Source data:

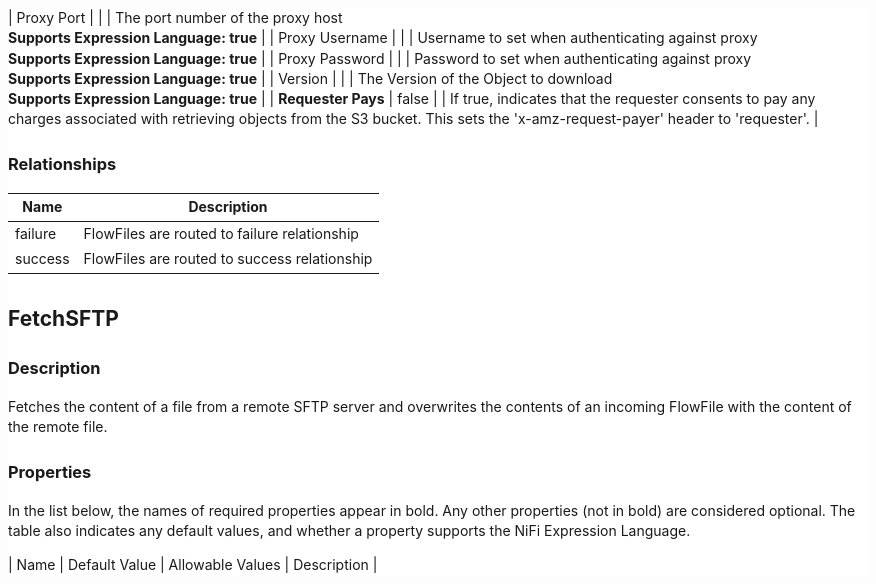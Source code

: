 | Proxy Port                       |                                            |                                                                                                                                                                                                                                                                                                                                                                                                                                                                                                        | The port number of the proxy host<br/>**Supports Expression Language: true**                                                                                                                                                                                                                                |
| Proxy Username                   |                                            |                                                                                                                                                                                                                                                                                                                                                                                                                                                                                                        | Username to set when authenticating against proxy<br/>**Supports Expression Language: true**                                                                                                                                                                                                                |
| Proxy Password                   |                                            |                                                                                                                                                                                                                                                                                                                                                                                                                                                                                                        | Password to set when authenticating against proxy<br/>**Supports Expression Language: true**                                                                                                                                                                                                                |
| Version                          |                                            |                                                                                                                                                                                                                                                                                                                                                                                                                                                                                                        | The Version of the Object to download<br/>**Supports Expression Language: true**                                                                                                                                                                                                                            |
| **Requester Pays**               | false                                      |                                                                                                                                                                                                                                                                                                                                                                                                                                                                                                        | If true, indicates that the requester consents to pay any charges associated with retrieving objects from the S3 bucket. This sets the 'x-amz-request-payer' header to 'requester'.                                                                                                                         |
### Relationships

| Name    | Description                                  |
|---------|----------------------------------------------|
| failure | FlowFiles are routed to failure relationship |
| success | FlowFiles are routed to success relationship |


## FetchSFTP

### Description

Fetches the content of a file from a remote SFTP server and overwrites the contents of an incoming FlowFile with the content of the remote file.
### Properties

In the list below, the names of required properties appear in bold. Any other properties (not in bold) are considered optional. The table also indicates any default values, and whether a property supports the NiFi Expression Language.

| Name                           | Default Value | Allowable Values                     | Description                                                                                                                                                                                                                                                                                                                                                                                                                                                                                                                                                                                                                                                                                                                                                                                                |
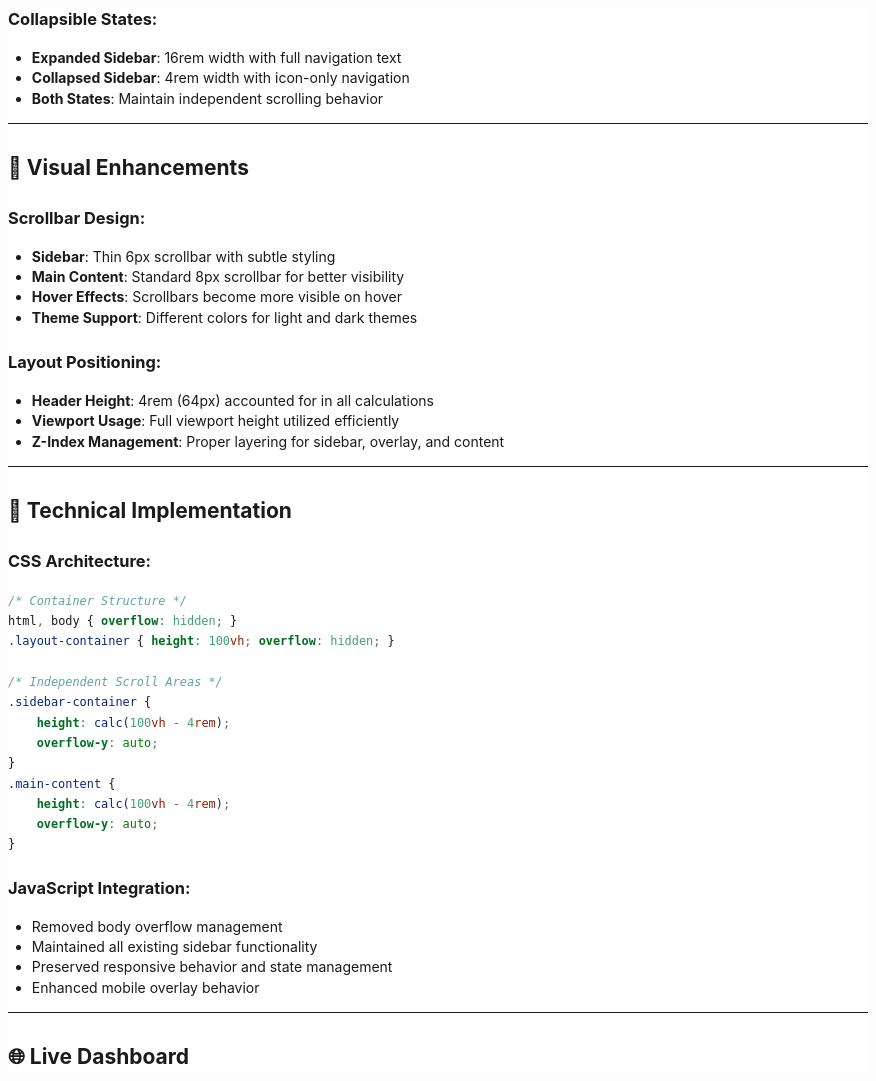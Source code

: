 ### **Collapsible States:**
- **Expanded Sidebar**: 16rem width with full navigation text
- **Collapsed Sidebar**: 4rem width with icon-only navigation
- **Both States**: Maintain independent scrolling behavior

---

## 🎨 **Visual Enhancements**

### **Scrollbar Design:**
- **Sidebar**: Thin 6px scrollbar with subtle styling
- **Main Content**: Standard 8px scrollbar for better visibility
- **Hover Effects**: Scrollbars become more visible on hover
- **Theme Support**: Different colors for light and dark themes

### **Layout Positioning:**
- **Header Height**: 4rem (64px) accounted for in all calculations
- **Viewport Usage**: Full viewport height utilized efficiently
- **Z-Index Management**: Proper layering for sidebar, overlay, and content

---

## 🔧 **Technical Implementation**

### **CSS Architecture:**
```css
/* Container Structure */
html, body { overflow: hidden; }
.layout-container { height: 100vh; overflow: hidden; }

/* Independent Scroll Areas */
.sidebar-container { 
    height: calc(100vh - 4rem);
    overflow-y: auto; 
}
.main-content { 
    height: calc(100vh - 4rem);
    overflow-y: auto; 
}
```

### **JavaScript Integration:**
- Removed body overflow management
- Maintained all existing sidebar functionality
- Preserved responsive behavior and state management
- Enhanced mobile overlay behavior

---

## 🌐 **Live Dashboard**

**ABOUT THIS TASK**
Repeat the records above exactly, without pictures.

**RESULT FOR THIS TASK**
Source code

: | Proxy Port                       |                                            |                                                                                                                                                                                                                                                                                                                                                                                                                                                                                                        | The port number of the proxy host<br/>**Supports Expression Language: true**                                                                                                                                                                                                                                |
| Proxy Username                   |                                            |                                                                                                                                                                                                                                                                                                                                                                                                                                                                                                        | Username to set when authenticating against proxy<br/>**Supports Expression Language: true**                                                                                                                                                                                                                |
| Proxy Password                   |                                            |                                                                                                                                                                                                                                                                                                                                                                                                                                                                                                        | Password to set when authenticating against proxy<br/>**Supports Expression Language: true**                                                                                                                                                                                                                |
| Version                          |                                            |                                                                                                                                                                                                                                                                                                                                                                                                                                                                                                        | The Version of the Object to download<br/>**Supports Expression Language: true**                                                                                                                                                                                                                            |
| **Requester Pays**               | false                                      |                                                                                                                                                                                                                                                                                                                                                                                                                                                                                                        | If true, indicates that the requester consents to pay any charges associated with retrieving objects from the S3 bucket. This sets the 'x-amz-request-payer' header to 'requester'.                                                                                                                         |
### Relationships

| Name    | Description                                  |
|---------|----------------------------------------------|
| failure | FlowFiles are routed to failure relationship |
| success | FlowFiles are routed to success relationship |


## FetchSFTP

### Description

Fetches the content of a file from a remote SFTP server and overwrites the contents of an incoming FlowFile with the content of the remote file.
### Properties

In the list below, the names of required properties appear in bold. Any other properties (not in bold) are considered optional. The table also indicates any default values, and whether a property supports the NiFi Expression Language.

| Name                           | Default Value | Allowable Values                     | Description                                                                                                                                                                                                                                                                                                                                                                                                                                                                                                                                                                                                                                                                                                                                                                                                |
Source code

: ### **Collapsible States:**
- **Expanded Sidebar**: 16rem width with full navigation text
- **Collapsed Sidebar**: 4rem width with icon-only navigation
- **Both States**: Maintain independent scrolling behavior

---

## 🎨 **Visual Enhancements**

### **Scrollbar Design:**
- **Sidebar**: Thin 6px scrollbar with subtle styling
- **Main Content**: Standard 8px scrollbar for better visibility
- **Hover Effects**: Scrollbars become more visible on hover
- **Theme Support**: Different colors for light and dark themes

### **Layout Positioning:**
- **Header Height**: 4rem (64px) accounted for in all calculations
- **Viewport Usage**: Full viewport height utilized efficiently
- **Z-Index Management**: Proper layering for sidebar, overlay, and content

---

## 🔧 **Technical Implementation**

### **CSS Architecture:**
```css
/* Container Structure */
html, body { overflow: hidden; }
.layout-container { height: 100vh; overflow: hidden; }

/* Independent Scroll Areas */
.sidebar-container { 
    height: calc(100vh - 4rem);
    overflow-y: auto; 
}
.main-content { 
    height: calc(100vh - 4rem);
    overflow-y: auto; 
}
```

### **JavaScript Integration:**
- Removed body overflow management
- Maintained all existing sidebar functionality
- Preserved responsive behavior and state management
- Enhanced mobile overlay behavior

---

## 🌐 **Live Dashboard**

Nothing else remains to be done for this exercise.